Monday, July 30, 2007

Your Blog Is Locked

“I thought how unpleasant it is to be locked out; and I thought how it is worse, perhaps, to be locked in.” ~ Virginia Woolf, English Writer, (1882-1941)
Your blog is locked.

This was the message I got yesterday. It was Blogger's spam-prevention robots that detected that CVoD has had the characteristics of a spam blog. You believe that crap?

Perhaps it was because I just wrote about black hat techniques? Hmmm.... naw.

What's a spam blog you ask?

A spam blog (or comment spam) is a form of spamdexing. It's automatic posting of random comments and/or promoting commercial services to blogs, wikis, guestbooks, or other publicly accessible online discussion boards. Any web application that accepts and displays hyperlinks submitted by visitors may be a target.

Google's Blogger is a big target due to the ease of creating and updating its pages. In particular Blogger is prone to link spamming. Blogs engaged in this behavior are called spam blogs, and can be recognized by their irrelevant, repetitive, or nonsensical text, along with a large number of links, usually all pointing to a single site.

Does this sound like CVoD?

It's comical... but truth be told I may have triggered the robot due to a posting error. Nonetheless, when I was locked out as a suspecting spammer and petitioned to get my access back Google wrote...
"Since you're an actual person reading this, your blog is probably not a spam blog. Automated spam detection is inherently fuzzy, and we sincerely apologize for this false positive.
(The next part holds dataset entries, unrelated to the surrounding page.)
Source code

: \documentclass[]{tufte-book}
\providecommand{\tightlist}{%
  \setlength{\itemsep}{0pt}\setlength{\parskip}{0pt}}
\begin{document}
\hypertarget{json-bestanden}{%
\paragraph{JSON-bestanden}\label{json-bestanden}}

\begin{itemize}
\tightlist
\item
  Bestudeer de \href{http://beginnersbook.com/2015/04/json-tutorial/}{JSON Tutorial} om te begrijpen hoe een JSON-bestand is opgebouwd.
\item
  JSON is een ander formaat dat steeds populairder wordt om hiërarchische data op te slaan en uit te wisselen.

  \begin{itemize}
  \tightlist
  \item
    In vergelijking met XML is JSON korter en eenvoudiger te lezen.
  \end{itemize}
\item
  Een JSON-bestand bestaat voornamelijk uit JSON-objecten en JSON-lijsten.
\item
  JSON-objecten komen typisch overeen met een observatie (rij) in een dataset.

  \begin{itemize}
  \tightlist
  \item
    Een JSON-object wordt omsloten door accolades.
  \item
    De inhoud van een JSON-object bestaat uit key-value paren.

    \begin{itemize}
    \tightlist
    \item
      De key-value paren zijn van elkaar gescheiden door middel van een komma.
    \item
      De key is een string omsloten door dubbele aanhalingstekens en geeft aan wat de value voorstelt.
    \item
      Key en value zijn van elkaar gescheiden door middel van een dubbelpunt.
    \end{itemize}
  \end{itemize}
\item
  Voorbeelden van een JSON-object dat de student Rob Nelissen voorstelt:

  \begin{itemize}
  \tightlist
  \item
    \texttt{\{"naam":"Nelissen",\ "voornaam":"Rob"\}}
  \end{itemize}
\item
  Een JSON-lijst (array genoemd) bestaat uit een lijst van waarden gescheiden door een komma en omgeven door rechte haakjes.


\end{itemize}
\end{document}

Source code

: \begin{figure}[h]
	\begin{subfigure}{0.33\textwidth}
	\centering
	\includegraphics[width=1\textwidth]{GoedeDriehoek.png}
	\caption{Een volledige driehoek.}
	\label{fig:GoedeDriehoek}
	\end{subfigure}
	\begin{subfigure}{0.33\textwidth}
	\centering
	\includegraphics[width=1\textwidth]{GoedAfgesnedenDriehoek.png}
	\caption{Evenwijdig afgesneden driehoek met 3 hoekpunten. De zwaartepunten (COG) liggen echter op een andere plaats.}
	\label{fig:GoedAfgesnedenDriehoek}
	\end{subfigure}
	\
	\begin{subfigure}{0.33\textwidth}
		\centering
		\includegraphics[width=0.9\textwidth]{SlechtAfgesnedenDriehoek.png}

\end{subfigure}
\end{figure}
You won't be able to publish posts to your blog until one of our humans reviews it and verifies that it is not a spam blog. Please fill out the form below to get a review. We'll take a look at your blog and unlock it in less than two business days."
Needless to say, we do not approve of spamming here at CVoD.

We understand that it's a tough job to police spam and we can see Google is doing the best it can to prevent it. I was only locked out for a little under two business day - as promised.

So... even if it means I get locked out of my own space for a few days... for the pursuit to end spam, I truly believe, the end does indeed justify the means.